### Exercise directions
Wherever the word "from" turns up in a line of the entries, copy that line.

### Dataset entries
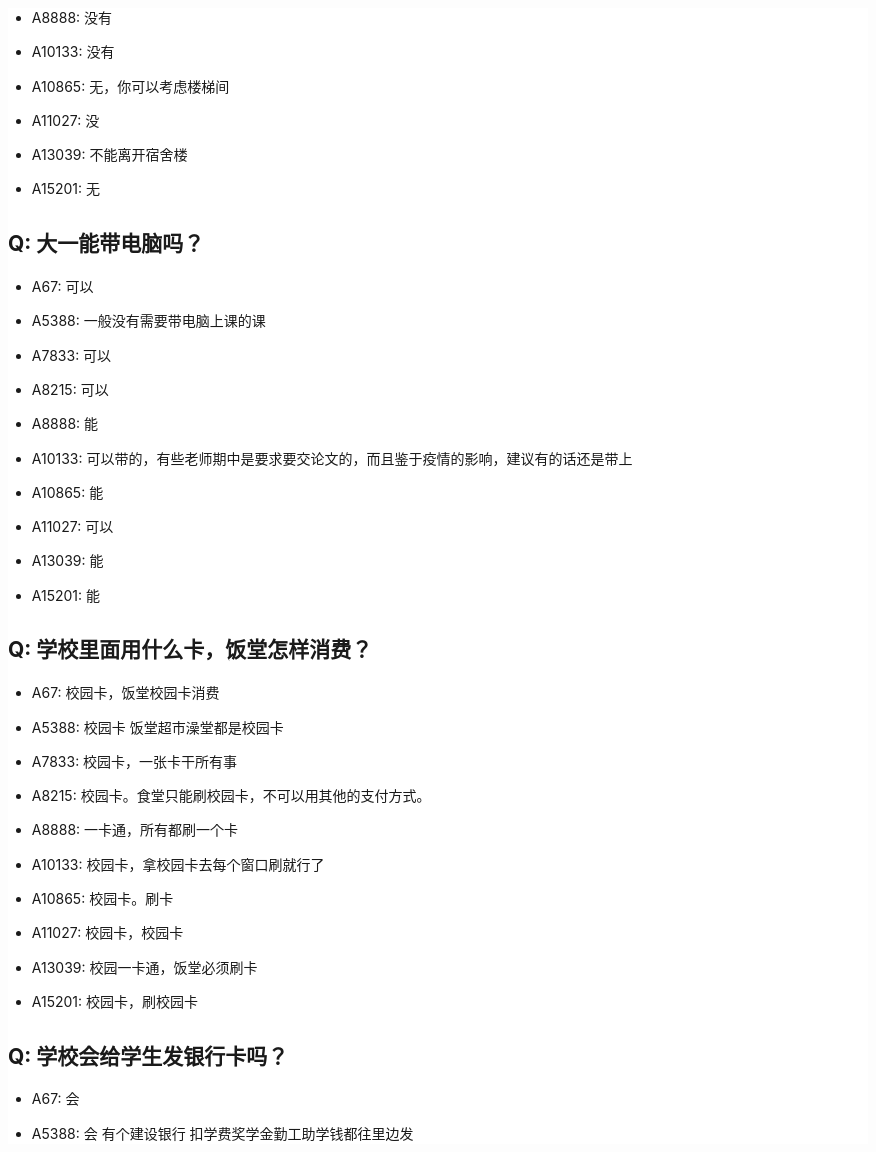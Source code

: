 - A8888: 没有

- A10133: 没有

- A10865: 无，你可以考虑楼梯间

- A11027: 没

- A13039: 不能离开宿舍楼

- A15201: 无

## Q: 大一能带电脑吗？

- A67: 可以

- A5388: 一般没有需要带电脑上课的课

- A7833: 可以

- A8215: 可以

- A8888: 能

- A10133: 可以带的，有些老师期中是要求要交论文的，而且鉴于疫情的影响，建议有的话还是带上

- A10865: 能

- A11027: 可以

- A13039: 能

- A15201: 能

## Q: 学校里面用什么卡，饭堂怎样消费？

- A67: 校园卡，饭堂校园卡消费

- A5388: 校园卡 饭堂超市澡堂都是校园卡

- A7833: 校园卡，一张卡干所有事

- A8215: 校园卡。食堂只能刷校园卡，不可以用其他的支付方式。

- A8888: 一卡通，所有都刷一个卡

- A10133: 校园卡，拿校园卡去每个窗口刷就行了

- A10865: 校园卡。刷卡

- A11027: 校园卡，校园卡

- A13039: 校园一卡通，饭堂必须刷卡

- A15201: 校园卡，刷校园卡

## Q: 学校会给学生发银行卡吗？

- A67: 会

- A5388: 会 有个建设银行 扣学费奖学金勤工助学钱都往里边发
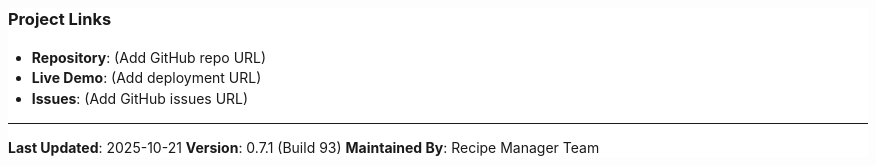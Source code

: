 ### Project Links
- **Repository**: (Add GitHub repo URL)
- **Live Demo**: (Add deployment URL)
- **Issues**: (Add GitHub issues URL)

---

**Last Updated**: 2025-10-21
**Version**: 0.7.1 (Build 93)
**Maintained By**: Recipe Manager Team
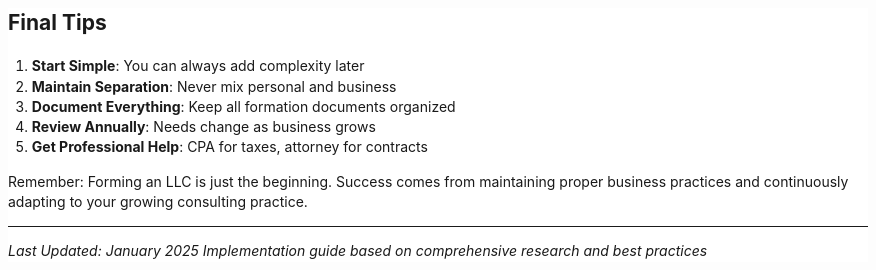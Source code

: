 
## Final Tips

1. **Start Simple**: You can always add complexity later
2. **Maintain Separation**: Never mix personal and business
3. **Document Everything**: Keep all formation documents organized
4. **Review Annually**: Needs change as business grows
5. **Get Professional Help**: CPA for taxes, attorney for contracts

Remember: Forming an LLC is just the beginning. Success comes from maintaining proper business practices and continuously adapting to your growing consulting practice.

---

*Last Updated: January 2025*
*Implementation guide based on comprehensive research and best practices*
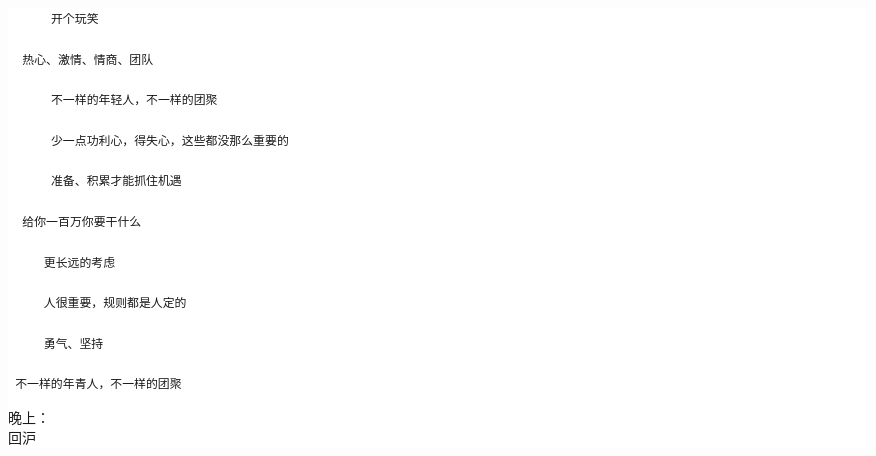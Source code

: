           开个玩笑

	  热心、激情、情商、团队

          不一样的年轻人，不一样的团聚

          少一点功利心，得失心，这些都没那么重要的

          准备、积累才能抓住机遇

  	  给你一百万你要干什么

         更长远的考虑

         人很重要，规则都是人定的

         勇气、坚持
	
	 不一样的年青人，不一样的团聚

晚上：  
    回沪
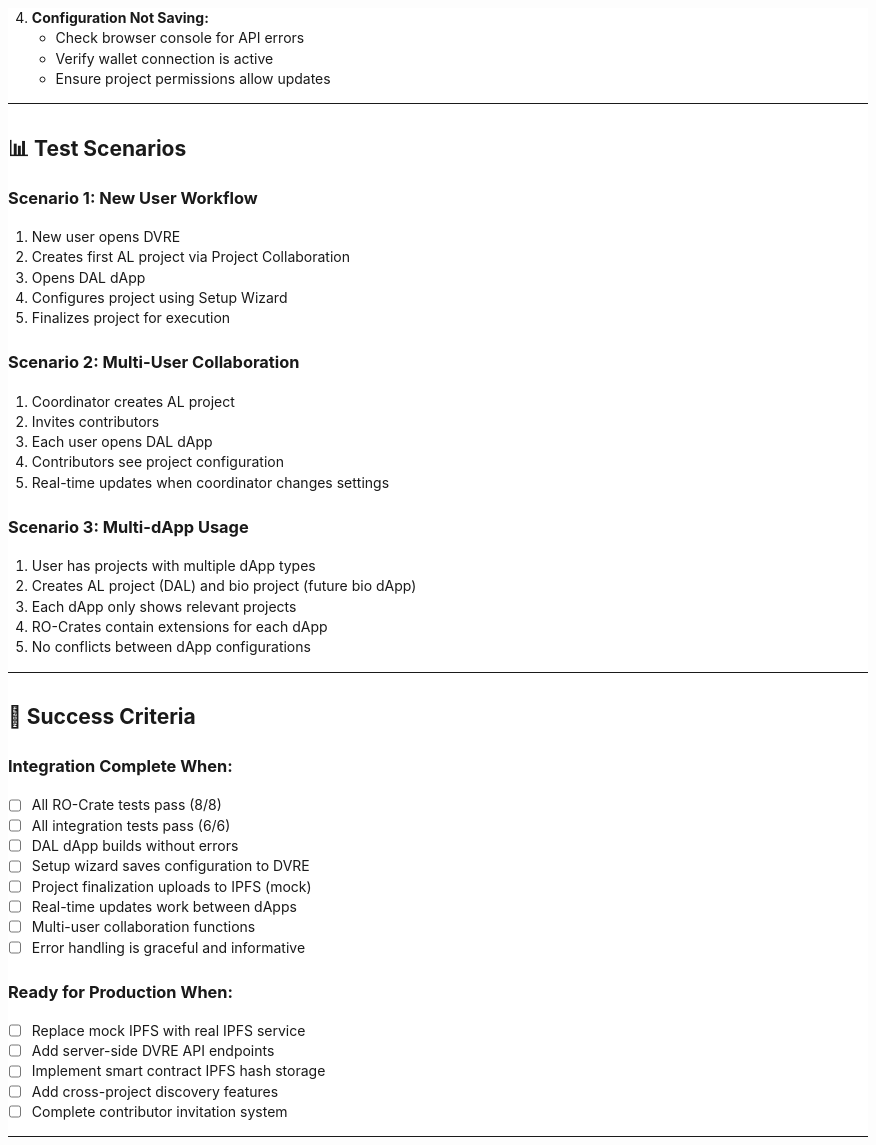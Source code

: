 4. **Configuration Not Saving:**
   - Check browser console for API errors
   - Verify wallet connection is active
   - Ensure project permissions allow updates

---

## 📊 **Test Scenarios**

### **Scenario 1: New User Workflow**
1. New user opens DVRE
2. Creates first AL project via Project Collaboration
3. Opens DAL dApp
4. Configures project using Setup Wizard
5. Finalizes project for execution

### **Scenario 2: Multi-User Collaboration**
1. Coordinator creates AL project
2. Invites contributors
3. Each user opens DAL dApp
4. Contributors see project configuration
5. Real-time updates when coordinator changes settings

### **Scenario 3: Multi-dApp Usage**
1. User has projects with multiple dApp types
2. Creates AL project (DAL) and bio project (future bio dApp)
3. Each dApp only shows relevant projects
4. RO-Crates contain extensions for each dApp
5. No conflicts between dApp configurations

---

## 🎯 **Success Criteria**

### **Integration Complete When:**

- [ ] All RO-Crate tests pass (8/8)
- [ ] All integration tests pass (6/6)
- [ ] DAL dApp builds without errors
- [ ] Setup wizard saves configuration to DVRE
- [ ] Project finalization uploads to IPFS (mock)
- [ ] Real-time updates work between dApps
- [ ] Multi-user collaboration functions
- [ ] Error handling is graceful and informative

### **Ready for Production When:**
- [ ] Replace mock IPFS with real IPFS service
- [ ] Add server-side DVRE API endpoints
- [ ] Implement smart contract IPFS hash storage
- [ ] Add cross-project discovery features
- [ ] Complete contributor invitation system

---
--
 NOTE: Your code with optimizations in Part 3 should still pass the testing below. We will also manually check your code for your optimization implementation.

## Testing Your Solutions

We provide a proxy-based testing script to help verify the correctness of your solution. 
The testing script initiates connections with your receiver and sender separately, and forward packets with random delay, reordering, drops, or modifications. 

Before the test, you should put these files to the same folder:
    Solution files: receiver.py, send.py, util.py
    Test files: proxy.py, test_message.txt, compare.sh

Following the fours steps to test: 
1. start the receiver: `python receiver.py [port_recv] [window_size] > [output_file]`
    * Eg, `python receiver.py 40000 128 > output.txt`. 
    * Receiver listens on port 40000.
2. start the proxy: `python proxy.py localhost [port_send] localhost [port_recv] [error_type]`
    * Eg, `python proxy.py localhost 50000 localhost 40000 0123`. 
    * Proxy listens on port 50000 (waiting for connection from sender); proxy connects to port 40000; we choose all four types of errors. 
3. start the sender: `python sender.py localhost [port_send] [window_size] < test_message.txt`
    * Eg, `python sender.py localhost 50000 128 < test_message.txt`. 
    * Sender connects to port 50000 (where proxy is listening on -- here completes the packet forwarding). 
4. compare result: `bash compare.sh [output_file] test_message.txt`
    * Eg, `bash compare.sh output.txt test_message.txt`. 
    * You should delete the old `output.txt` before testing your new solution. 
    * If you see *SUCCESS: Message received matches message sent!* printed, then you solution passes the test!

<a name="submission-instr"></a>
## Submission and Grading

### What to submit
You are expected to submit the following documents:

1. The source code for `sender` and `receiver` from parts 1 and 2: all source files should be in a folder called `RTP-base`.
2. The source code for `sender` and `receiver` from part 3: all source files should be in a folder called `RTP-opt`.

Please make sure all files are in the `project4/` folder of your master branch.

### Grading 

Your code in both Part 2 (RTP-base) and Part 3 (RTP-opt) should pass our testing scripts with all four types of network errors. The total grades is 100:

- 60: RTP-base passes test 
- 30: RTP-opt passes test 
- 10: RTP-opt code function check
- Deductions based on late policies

### Problem solution
Remember: Forming an LLC is just the beginning. Success comes from maintaining proper business practices and continuously adapting to your growing consulting practice.
    * Proxy listens on port 50000 (waiting for connection from sender); proxy connects to port 40000; we choose all four types of errors. 
1. The source code for `sender` and `receiver` from parts 1 and 2: all source files should be in a folder called `RTP-base`.
2. The source code for `sender` and `receiver` from part 3: all source files should be in a folder called `RTP-opt`.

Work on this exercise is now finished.